• **EXERCISE INSTRUCTIONS**:
Return all of the data exactly as written, without the pictures.
** Opening RECORDS FOR PROCESSING block **
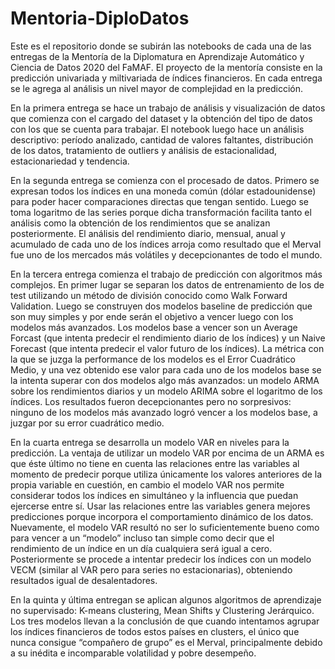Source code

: # Mentoria-DiploDatos

  Este es el repositorio donde se subirán las notebooks de cada una de las entregas de la Mentoría de la Diplomatura en Aprendizaje Automático y Ciencia de Datos 2020 del FaMAF. El proyecto de la mentoría consiste en la predicción univariada y miltivariada de índices financieros. En cada entrega se le agrega al análisis un nivel mayor de complejidad en la predicción. 

  En la primera entrega se hace un trabajo de análisis y visualización de datos que comienza con el cargado del dataset y la obtención del tipo de datos con los que se cuenta para trabajar. El notebook luego hace un análisis descriptivo: período analizado, cantidad de valores faltantes, distribución de los datos, tratamiento de outliers y análisis de estacionalidad, estacionariedad y tendencia. 

  En la segunda entrega se comienza con el procesado de datos. Primero se expresan todos los índices en una moneda común (dólar estadounidense) para poder hacer comparaciones directas que tengan sentido. Luego se toma logaritmo de las series porque dicha transformación facilita tanto el análisis como la obtención de los rendimientos que se analizan posteriormente. El análisis del rendimiento diario, mensual, anual y acumulado de cada uno de los índices arroja como resultado que el Merval fue uno de los mercados más volátiles y decepcionantes de todo el mundo. 

  En la tercera entrega comienza el trabajo de predicción con algoritmos más complejos. En primer lugar se separan los datos de entrenamiento de los de test utilizando un método de división conocido como Walk Forward Validation. Luego se construyen dos modelos baseline de predicción que son muy simples y por ende serán el objetivo a vencer luego con los modelos más avanzados. Los modelos base a vencer son un Average Forcast (que intenta predecir el rendimiento diario de los índices) y un Naive Forecast (que intenta predecir el valor futuro de los índices). La métrica con la que se juzga la performance de los modelos es el Error Cuadrático Medio, y una vez obtenido ese valor para cada uno de los modelos base se la intenta superar con dos modelos algo más avanzados: un modelo ARMA sobre los rendimientos diarios y un modelo ARIMA sobre el logaritmo de los índices. Los resultados fueron decepcionantes pero no sorpresivos: ninguno de los modelos más avanzado logró vencer a los modelos base, a juzgar por su error cuadrático medio. 

  En la cuarta entrega se desarrolla un modelo VAR en niveles para la predicción. La ventaja de utilizar un modelo VAR por encima de un ARMA es que éste último no tiene en cuenta las relaciones entre las variables al momento de predecir porque utiliza únicamente los valores anteriores de la propia variable en cuestión, en cambio el modelo VAR nos permite considerar todos los índices en simultáneo y la influencia que puedan ejercerse entre sí. Usar las relaciones entre las variables genera mejores predicciones porque incorpora el comportamiento dinámico de los datos. Nuevamente, el modelo VAR resultó no ser lo suficientemente bueno como para vencer a un “modelo” incluso tan simple como decir que el rendimiento de un índice en un día cualquiera será igual a cero.  Posteriormente se procede a intentar predecir los índices con un modelo VECM (similar al VAR pero para series no estacionarias), obteniendo resultados igual de desalentadores.

  En la quinta y última entregan se aplican algunos algoritmos de aprendizaje no supervisado: K-means clustering, Mean Shifts y Clustering Jerárquico. Los tres modelos llevan a la conclusión de que cuando intentamos agrupar los índices financieros de todos estos países en clusters, el único que nunca consigue “compañero de grupo” es el Merval, principalmente debido a su inédita e incomparable volatilidad y pobre desempeño.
** Closing RECORDS FOR PROCESSING block **
• **SOLUTION FOR THIS EXERCISE**:
Source code

: # Mentoria-DiploDatos

  Este es el repositorio donde se subirán las notebooks de cada una de las entregas de la Mentoría de la Diplomatura en Aprendizaje Automático y Ciencia de Datos 2020 del FaMAF. El proyecto de la mentoría consiste en la predicción univariada y miltivariada de índices financieros. En cada entrega se le agrega al análisis un nivel mayor de complejidad en la predicción. 

  En la primera entrega se hace un trabajo de análisis y visualización de datos que comienza con el cargado del dataset y la obtención del tipo de datos con los que se cuenta para trabajar. El notebook luego hace un análisis descriptivo: período analizado, cantidad de valores faltantes, distribución de los datos, tratamiento de outliers y análisis de estacionalidad, estacionariedad y tendencia. 

  En la segunda entrega se comienza con el procesado de datos. Primero se expresan todos los índices en una moneda común (dólar estadounidense) para poder hacer comparaciones directas que tengan sentido. Luego se toma logaritmo de las series porque dicha transformación facilita tanto el análisis como la obtención de los rendimientos que se analizan posteriormente. El análisis del rendimiento diario, mensual, anual y acumulado de cada uno de los índices arroja como resultado que el Merval fue uno de los mercados más volátiles y decepcionantes de todo el mundo. 

  En la tercera entrega comienza el trabajo de predicción con algoritmos más complejos. En primer lugar se separan los datos de entrenamiento de los de test utilizando un método de división conocido como Walk Forward Validation. Luego se construyen dos modelos baseline de predicción que son muy simples y por ende serán el objetivo a vencer luego con los modelos más avanzados. Los modelos base a vencer son un Average Forcast (que intenta predecir el rendimiento diario de los índices) y un Naive Forecast (que intenta predecir el valor futuro de los índices). La métrica con la que se juzga la performance de los modelos es el Error Cuadrático Medio, y una vez obtenido ese valor para cada uno de los modelos base se la intenta superar con dos modelos algo más avanzados: un modelo ARMA sobre los rendimientos diarios y un modelo ARIMA sobre el logaritmo de los índices. Los resultados fueron decepcionantes pero no sorpresivos: ninguno de los modelos más avanzado logró vencer a los modelos base, a juzgar por su error cuadrático medio. 

  En la cuarta entrega se desarrolla un modelo VAR en niveles para la predicción. La ventaja de utilizar un modelo VAR por encima de un ARMA es que éste último no tiene en cuenta las relaciones entre las variables al momento de predecir porque utiliza únicamente los valores anteriores de la propia variable en cuestión, en cambio el modelo VAR nos permite considerar todos los índices en simultáneo y la influencia que puedan ejercerse entre sí. Usar las relaciones entre las variables genera mejores predicciones porque incorpora el comportamiento dinámico de los datos. Nuevamente, el modelo VAR resultó no ser lo suficientemente bueno como para vencer a un “modelo” incluso tan simple como decir que el rendimiento de un índice en un día cualquiera será igual a cero.  Posteriormente se procede a intentar predecir los índices con un modelo VECM (similar al VAR pero para series no estacionarias), obteniendo resultados igual de desalentadores.

  En la quinta y última entregan se aplican algunos algoritmos de aprendizaje no supervisado: K-means clustering, Mean Shifts y Clustering Jerárquico. Los tres modelos llevan a la conclusión de que cuando intentamos agrupar los índices financieros de todos estos países en clusters, el único que nunca consigue “compañero de grupo” es el Merval, principalmente debido a su inédita e incomparable volatilidad y pobre desempeño.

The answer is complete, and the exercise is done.